As we get ready to celebrate the independence of this great country of ours I decided to look into one of the recognized leaders of American history - Paul Revere. A silversmith by trade he became a very successful businessman after the revolution.
But Paul became known as the guy who rode on a horse throughout the suburbs of Boston to warn people that the British were planning an attack. However, as it turns out, Revere wasn't the only one riding a horse to warn others. William Dawes went on a similar mission but is not nearly as known as Paul Revere. As I was reading The Tipping Point by Malcolm Gladwell, he writes that the reason Revere is known for the Midnight Ride is because he was more successful. People listened to Revere because of his "connections" to the citizens, his relationships, and viewed him as someone with integrity and honesty. Although not much is known about William Dawes, Gladwell suggests that Revere was know as someone known to the people with a history, while Dawes was another stranger.

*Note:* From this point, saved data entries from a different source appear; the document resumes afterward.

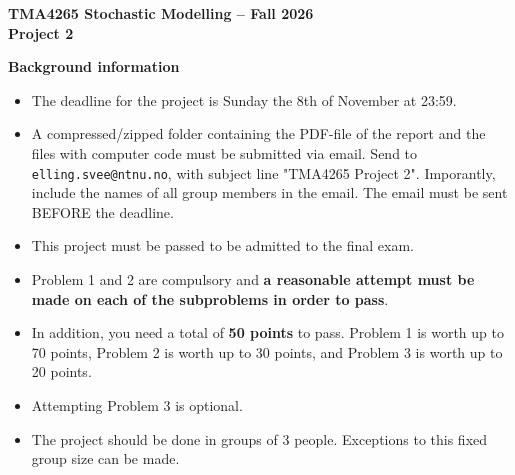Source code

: \documentclass[1p]{article}		%
\title{}
\author{}
\begin{document}
\begin{center}\textbf{
{\huge{TMA4265 Stochastic Modelling -- Fall 2026}}\\ \vspace{3mm}
{\LARGE{  Project 2}}}\end{center}
\vspace{5mm}
{\LARGE \textbf{Background information}}\\
\begin{itemize}
  \item
    The deadline for the project is Sunday the 8th of November at 23:59.
  \item
    A compressed/zipped folder containing the PDF-file of the report and the files with computer code must be submitted via email. Send to \texttt{elling.svee@ntnu.no}, with subject line "TMA4265 Project 2". Imporantly, include the names of all group members in the email. The email must be sent BEFORE the deadline.
    \item
    This project must be passed to be admitted to the final exam. 
  \item Problem 1 and 2 are compulsory and \textbf{a reasonable attempt must be made on each of the subproblems in order to pass}.
    \item In addition, you need a total of \textbf{50 points} to pass. Problem 1 is worth up to 70 points, Problem 2 is worth up to 30 points, and Problem 3 is worth up to 20 points.
    \item Attempting Problem 3 is optional.
  \item
    The project should be done in groups of 3 people. Exceptions to this fixed group size can be made.


\end{itemize}
\end{document}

It's interesting that in business so much depends on integrity, honesty, and genuine connections with people. People with whom Revere interacted made a decision to trust him based on their previous interactions and his reputation. Good thing Revere had all these attributes - we may have lost an important battle with the Brits. Paul Revere's legacy is that he was celebrated person who risked life and limb to warn Samuel Adams and John Hancock about a pending attack. Of course he wasn't celebrated during his lifetime. Henry Wadsworth Longfellow's poem called Paul Revere's Ride is what made Revere famous after his death.
Well, enough of history. Have a happy 4th of July and enjoy the spirit of American independence.